What is expected
Below are entries; repeat exactly, and nothing else, the lines from the one holding "3. Bash shell" through the one holding "Donde a = xi, b = xi-1 y c = xi+1", inclusive. Leave the pictures out.
==================================================
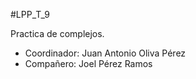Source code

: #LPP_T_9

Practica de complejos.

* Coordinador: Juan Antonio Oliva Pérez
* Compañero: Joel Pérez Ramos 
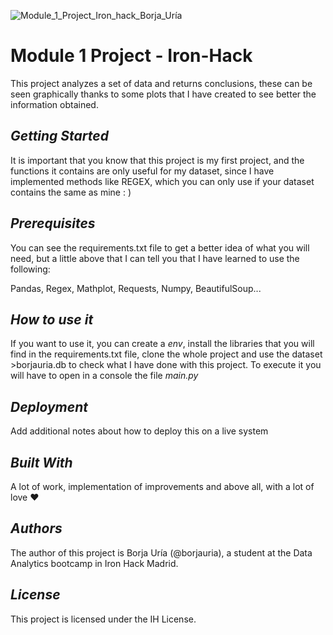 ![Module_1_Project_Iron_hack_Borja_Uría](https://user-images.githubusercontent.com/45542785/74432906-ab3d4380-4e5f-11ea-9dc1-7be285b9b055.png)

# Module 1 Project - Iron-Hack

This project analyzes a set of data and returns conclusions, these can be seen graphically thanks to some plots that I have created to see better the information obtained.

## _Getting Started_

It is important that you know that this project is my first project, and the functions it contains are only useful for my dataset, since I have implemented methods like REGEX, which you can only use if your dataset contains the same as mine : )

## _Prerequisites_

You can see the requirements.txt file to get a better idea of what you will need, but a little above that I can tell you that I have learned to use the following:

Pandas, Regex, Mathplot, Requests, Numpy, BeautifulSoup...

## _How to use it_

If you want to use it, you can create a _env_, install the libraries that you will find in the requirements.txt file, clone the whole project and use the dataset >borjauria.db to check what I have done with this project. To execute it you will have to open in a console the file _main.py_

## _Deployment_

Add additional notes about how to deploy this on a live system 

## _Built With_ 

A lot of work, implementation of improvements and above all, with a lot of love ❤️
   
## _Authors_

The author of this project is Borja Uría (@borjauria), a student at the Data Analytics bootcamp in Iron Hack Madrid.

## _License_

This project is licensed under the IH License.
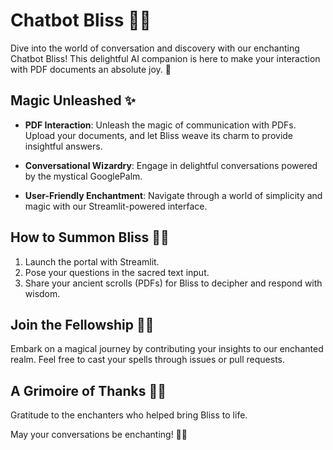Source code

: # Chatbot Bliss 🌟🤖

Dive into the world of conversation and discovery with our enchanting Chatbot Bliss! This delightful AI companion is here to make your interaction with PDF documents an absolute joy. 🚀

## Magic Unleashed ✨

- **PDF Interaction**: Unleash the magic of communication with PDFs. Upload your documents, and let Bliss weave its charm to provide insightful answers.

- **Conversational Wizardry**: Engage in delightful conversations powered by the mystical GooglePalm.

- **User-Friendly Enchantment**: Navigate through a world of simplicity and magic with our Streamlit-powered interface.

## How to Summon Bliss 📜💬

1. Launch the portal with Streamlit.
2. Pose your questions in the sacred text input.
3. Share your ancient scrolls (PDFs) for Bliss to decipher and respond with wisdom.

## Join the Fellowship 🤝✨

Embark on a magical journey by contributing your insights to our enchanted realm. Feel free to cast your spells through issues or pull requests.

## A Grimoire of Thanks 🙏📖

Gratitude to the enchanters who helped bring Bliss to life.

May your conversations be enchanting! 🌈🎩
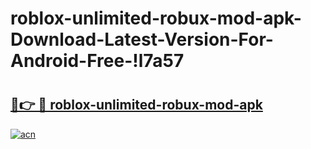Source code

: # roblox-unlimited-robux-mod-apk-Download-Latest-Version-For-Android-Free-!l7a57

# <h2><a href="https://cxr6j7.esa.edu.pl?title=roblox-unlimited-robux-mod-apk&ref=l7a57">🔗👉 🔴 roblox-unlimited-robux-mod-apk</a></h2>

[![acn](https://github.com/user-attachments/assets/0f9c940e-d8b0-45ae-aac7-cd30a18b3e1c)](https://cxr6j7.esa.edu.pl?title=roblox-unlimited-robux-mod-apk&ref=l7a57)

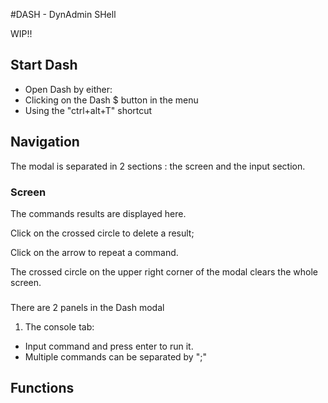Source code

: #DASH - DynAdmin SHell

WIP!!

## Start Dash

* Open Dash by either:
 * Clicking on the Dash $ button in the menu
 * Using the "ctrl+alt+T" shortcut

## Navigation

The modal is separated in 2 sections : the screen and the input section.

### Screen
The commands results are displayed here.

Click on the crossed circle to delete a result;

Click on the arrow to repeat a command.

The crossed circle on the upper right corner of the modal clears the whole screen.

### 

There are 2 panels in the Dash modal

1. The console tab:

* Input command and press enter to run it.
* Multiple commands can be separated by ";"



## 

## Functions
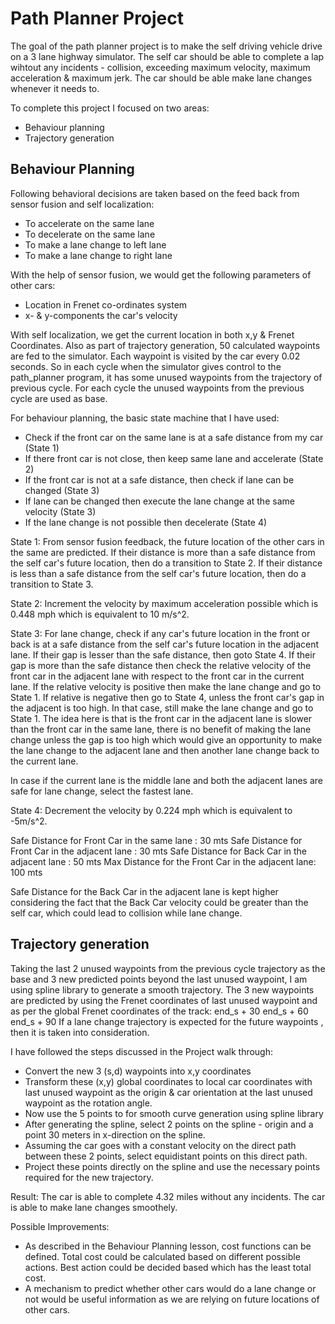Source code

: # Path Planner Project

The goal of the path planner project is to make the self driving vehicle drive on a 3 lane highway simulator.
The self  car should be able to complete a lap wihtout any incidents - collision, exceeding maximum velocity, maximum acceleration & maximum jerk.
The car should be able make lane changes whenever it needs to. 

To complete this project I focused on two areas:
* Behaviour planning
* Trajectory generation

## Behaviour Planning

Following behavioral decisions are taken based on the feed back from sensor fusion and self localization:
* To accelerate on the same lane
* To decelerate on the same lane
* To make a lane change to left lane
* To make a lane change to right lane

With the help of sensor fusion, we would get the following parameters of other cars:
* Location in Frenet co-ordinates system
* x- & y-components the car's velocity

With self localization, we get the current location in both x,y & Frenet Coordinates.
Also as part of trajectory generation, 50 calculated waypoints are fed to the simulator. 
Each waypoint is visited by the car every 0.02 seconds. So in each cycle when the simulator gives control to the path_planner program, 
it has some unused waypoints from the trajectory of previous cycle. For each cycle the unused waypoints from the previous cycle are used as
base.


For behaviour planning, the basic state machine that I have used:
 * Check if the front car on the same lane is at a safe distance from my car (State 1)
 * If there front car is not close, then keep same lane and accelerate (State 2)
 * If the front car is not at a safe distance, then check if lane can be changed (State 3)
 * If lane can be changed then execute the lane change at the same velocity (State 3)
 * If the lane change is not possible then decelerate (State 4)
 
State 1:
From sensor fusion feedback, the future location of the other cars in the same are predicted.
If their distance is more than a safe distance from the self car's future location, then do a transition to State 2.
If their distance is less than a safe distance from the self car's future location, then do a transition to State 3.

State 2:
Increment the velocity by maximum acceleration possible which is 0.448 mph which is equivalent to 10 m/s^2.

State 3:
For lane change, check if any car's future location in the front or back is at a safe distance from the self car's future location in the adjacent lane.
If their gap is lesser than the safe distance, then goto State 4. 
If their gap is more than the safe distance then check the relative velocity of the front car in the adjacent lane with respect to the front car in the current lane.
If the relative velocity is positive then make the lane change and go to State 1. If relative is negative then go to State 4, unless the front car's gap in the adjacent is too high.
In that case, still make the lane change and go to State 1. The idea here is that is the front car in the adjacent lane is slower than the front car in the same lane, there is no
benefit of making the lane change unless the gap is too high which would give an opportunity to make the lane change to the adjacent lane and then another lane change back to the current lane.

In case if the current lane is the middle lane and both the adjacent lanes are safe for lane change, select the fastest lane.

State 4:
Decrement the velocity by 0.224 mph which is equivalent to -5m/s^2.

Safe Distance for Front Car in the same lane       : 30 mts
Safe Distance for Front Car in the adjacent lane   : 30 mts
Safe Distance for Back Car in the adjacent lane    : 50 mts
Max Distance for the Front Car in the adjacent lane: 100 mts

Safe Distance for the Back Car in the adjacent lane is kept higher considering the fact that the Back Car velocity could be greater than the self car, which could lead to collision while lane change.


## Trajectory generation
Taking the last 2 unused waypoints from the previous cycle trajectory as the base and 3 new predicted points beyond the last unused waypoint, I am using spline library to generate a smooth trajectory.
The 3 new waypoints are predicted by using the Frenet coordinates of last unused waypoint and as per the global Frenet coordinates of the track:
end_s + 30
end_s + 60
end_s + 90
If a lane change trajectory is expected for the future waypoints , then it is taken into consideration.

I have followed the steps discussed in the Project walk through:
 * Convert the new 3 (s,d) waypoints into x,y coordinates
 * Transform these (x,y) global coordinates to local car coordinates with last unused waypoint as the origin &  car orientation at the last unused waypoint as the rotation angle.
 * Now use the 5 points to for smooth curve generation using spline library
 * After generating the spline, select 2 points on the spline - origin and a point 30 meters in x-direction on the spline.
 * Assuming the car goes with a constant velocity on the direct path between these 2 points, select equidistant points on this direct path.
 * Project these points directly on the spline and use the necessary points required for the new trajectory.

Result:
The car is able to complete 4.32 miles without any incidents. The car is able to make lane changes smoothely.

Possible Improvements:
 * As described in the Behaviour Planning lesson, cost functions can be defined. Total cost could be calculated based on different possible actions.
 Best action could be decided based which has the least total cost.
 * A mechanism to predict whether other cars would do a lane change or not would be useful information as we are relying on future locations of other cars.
==================================================
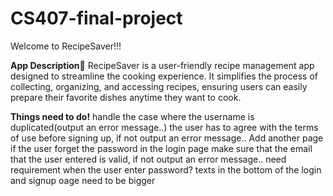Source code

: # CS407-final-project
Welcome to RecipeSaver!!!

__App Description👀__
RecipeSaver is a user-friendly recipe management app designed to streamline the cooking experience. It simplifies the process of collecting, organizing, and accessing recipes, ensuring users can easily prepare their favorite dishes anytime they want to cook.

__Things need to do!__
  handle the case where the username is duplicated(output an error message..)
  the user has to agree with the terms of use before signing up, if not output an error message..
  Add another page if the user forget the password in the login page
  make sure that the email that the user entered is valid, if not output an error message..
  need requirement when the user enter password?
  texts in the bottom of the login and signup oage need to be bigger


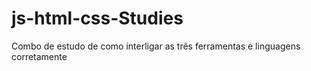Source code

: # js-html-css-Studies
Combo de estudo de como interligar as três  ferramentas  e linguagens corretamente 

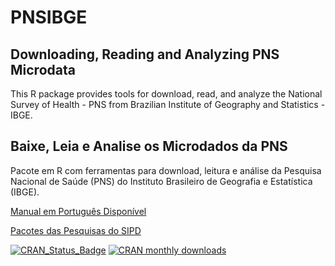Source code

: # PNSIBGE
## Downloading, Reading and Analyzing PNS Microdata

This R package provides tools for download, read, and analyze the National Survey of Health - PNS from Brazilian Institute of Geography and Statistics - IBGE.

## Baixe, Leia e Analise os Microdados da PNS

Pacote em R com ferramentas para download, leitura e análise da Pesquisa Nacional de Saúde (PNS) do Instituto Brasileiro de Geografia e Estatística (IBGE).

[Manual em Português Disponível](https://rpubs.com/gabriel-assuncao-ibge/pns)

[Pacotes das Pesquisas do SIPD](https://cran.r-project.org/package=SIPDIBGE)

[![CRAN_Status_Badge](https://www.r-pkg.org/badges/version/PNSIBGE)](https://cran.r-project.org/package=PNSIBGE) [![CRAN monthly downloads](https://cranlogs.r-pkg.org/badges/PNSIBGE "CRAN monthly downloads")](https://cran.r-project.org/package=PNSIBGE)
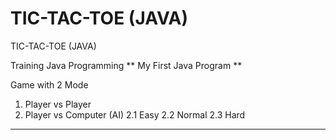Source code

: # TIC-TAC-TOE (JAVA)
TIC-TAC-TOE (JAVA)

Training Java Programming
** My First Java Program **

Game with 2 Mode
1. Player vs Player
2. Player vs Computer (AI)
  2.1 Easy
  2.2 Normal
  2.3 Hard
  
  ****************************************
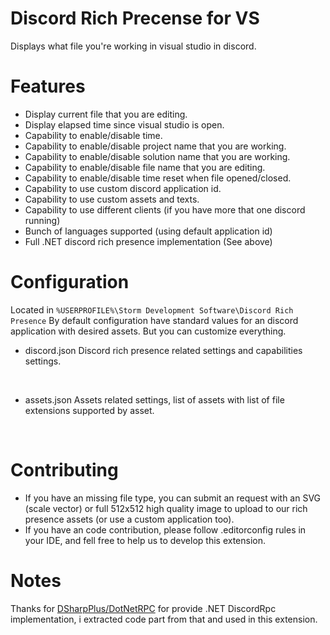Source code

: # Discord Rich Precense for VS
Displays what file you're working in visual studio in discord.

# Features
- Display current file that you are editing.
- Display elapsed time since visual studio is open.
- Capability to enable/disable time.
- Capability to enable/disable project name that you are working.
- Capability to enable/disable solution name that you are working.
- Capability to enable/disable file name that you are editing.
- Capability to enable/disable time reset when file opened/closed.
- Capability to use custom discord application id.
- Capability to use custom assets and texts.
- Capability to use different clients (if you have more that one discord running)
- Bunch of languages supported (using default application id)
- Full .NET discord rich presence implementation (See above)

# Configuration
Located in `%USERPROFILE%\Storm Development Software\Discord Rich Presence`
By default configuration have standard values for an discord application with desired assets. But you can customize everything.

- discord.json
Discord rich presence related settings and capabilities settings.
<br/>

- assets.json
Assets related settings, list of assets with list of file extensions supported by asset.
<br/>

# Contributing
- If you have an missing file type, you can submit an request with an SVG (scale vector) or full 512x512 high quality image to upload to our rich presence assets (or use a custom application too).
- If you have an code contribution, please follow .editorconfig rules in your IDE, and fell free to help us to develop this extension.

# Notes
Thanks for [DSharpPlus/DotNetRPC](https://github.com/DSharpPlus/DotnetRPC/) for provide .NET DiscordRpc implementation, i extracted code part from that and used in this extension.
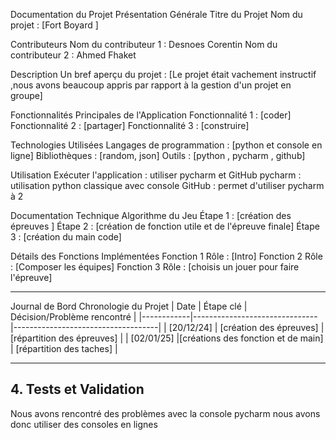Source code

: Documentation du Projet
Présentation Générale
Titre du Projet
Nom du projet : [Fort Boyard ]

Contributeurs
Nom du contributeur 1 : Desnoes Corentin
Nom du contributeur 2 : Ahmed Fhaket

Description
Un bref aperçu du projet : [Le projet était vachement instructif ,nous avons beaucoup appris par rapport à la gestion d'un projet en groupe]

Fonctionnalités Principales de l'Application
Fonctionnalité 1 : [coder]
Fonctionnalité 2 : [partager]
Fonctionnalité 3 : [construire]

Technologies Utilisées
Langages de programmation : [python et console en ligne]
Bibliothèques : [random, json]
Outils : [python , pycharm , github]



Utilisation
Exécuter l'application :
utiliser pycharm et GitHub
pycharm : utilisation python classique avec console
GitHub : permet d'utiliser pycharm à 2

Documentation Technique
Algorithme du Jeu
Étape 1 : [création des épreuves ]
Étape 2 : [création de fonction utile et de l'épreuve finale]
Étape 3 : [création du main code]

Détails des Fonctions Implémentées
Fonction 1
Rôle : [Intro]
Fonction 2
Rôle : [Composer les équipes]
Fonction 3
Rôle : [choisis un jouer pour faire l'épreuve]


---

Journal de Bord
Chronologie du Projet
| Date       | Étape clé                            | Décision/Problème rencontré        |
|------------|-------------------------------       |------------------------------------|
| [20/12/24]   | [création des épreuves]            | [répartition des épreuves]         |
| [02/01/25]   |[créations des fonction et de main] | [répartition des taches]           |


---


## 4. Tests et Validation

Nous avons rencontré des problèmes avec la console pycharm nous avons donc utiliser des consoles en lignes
==================================================
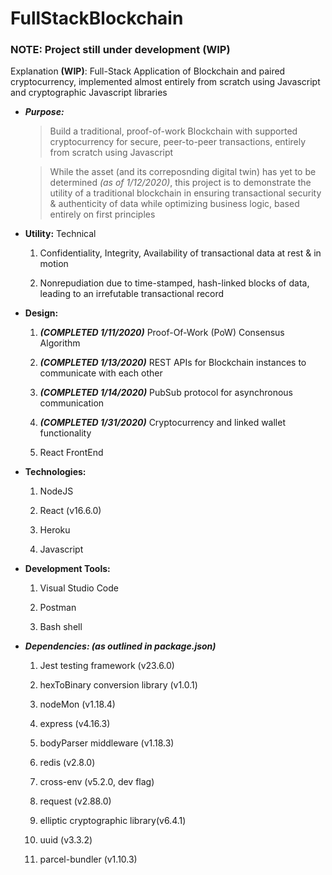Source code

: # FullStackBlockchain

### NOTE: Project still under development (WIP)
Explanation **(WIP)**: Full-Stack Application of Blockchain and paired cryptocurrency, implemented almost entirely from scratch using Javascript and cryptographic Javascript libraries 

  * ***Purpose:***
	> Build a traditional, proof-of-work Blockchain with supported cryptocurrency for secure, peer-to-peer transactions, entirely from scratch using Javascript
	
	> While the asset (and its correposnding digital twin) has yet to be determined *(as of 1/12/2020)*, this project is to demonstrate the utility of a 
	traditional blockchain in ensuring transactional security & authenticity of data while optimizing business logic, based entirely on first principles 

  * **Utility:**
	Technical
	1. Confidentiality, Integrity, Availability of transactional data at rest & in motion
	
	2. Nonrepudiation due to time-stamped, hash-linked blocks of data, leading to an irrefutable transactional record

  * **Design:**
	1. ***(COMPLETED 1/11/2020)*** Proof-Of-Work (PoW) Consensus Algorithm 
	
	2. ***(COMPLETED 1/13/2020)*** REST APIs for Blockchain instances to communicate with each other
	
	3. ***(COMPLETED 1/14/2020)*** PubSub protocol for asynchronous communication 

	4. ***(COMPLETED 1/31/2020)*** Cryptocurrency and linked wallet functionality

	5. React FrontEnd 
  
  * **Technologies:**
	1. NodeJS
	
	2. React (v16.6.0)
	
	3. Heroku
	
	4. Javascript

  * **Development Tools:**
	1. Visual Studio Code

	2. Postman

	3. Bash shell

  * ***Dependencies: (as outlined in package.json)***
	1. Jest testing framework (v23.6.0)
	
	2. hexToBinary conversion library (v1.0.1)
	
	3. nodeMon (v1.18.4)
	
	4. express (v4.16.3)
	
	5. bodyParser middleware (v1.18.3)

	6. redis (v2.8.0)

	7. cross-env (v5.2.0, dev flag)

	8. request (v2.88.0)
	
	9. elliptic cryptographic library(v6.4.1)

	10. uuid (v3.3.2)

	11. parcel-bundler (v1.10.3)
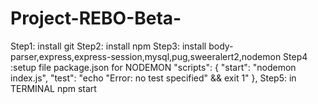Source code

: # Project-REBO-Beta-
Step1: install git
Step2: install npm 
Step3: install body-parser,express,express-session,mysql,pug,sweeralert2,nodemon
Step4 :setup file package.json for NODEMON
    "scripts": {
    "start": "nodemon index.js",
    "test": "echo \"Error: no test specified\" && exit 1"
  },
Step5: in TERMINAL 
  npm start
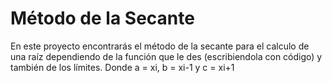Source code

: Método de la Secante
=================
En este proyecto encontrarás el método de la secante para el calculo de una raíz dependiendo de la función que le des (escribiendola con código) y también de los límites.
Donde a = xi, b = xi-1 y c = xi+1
==================================================
Your response
	3. Bash shell

  * ***Dependencies: (as outlined in package.json)***
	1. Jest testing framework (v23.6.0)
	
	2. hexToBinary conversion library (v1.0.1)
	
	3. nodeMon (v1.18.4)
	
	4. express (v4.16.3)
	
	5. bodyParser middleware (v1.18.3)

	6. redis (v2.8.0)

	7. cross-env (v5.2.0, dev flag)

	8. request (v2.88.0)
	
	9. elliptic cryptographic library(v6.4.1)

	10. uuid (v3.3.2)

	11. parcel-bundler (v1.10.3)
Source code

: # Project-REBO-Beta-
Step1: install git
Step2: install npm 
Step3: install body-parser,express,express-session,mysql,pug,sweeralert2,nodemon
Step4 :setup file package.json for NODEMON
    "scripts": {
    "start": "nodemon index.js",
    "test": "echo \"Error: no test specified\" && exit 1"
  },
Step5: in TERMINAL 
  npm start
Source code

: Método de la Secante
=================
En este proyecto encontrarás el método de la secante para el calculo de una raíz dependiendo de la función que le des (escribiendola con código) y también de los límites.
Donde a = xi, b = xi-1 y c = xi+1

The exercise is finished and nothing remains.